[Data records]

==========

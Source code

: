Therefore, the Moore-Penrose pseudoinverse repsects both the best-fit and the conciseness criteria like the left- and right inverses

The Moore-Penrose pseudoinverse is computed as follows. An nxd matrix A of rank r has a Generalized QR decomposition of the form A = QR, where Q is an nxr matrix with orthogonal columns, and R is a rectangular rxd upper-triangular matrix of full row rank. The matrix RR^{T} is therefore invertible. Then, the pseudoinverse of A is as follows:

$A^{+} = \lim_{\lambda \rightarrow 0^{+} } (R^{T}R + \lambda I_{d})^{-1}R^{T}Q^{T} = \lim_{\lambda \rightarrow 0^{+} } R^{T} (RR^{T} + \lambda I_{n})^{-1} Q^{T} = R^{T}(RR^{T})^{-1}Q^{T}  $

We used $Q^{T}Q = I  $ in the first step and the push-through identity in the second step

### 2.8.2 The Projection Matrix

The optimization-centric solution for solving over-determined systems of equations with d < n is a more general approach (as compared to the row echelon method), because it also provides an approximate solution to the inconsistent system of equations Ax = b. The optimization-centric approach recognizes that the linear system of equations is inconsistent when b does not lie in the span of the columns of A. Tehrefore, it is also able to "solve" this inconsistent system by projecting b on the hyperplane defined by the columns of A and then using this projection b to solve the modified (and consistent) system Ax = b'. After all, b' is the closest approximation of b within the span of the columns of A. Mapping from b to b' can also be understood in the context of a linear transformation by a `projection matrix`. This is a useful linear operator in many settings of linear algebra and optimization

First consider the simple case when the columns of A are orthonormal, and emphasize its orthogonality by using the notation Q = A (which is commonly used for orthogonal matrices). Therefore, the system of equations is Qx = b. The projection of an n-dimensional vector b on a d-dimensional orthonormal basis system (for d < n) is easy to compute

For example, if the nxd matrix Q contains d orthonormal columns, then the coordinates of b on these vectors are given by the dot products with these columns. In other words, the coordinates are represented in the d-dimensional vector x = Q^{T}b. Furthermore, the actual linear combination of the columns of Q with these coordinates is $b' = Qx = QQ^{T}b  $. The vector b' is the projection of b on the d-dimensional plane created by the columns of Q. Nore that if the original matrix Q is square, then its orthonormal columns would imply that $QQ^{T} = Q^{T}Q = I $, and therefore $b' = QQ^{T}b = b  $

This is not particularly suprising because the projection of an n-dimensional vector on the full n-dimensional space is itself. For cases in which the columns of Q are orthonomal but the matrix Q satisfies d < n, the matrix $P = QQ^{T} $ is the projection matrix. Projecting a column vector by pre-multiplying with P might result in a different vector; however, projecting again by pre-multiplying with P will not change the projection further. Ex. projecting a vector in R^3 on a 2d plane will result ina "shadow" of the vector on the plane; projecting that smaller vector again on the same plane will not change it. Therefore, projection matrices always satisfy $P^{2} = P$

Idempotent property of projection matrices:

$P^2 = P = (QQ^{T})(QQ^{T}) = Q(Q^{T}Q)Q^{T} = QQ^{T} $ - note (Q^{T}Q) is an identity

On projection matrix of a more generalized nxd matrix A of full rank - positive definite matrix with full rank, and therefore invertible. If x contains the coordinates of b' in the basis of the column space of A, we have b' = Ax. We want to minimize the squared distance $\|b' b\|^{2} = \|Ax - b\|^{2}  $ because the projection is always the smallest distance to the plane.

==========

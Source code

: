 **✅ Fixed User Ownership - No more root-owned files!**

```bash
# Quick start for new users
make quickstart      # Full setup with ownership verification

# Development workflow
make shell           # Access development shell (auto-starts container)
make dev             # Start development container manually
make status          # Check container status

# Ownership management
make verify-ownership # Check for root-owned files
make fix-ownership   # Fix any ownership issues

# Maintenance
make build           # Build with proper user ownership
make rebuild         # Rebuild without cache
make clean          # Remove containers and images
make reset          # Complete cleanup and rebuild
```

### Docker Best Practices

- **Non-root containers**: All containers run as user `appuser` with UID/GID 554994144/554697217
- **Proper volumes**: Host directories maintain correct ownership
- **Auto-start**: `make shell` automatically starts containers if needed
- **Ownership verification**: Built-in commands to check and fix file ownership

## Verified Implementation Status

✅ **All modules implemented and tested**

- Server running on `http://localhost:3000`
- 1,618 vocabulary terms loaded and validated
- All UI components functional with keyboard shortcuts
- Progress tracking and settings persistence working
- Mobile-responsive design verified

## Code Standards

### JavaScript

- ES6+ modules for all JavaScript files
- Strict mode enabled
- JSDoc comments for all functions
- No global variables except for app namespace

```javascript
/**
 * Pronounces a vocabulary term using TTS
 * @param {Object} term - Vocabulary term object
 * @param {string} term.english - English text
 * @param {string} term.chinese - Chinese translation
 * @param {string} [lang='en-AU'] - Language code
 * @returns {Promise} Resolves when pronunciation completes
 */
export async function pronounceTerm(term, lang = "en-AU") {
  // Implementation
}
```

==========

▶ [What the exercise asks]: Search the entries for the word "files" and copy every line that holds it.

▶ [Expected answer]:
: **✅ Fixed User Ownership - No more root-owned files!**
make verify-ownership # Check for root-owned files
- ES6+ modules for all JavaScript files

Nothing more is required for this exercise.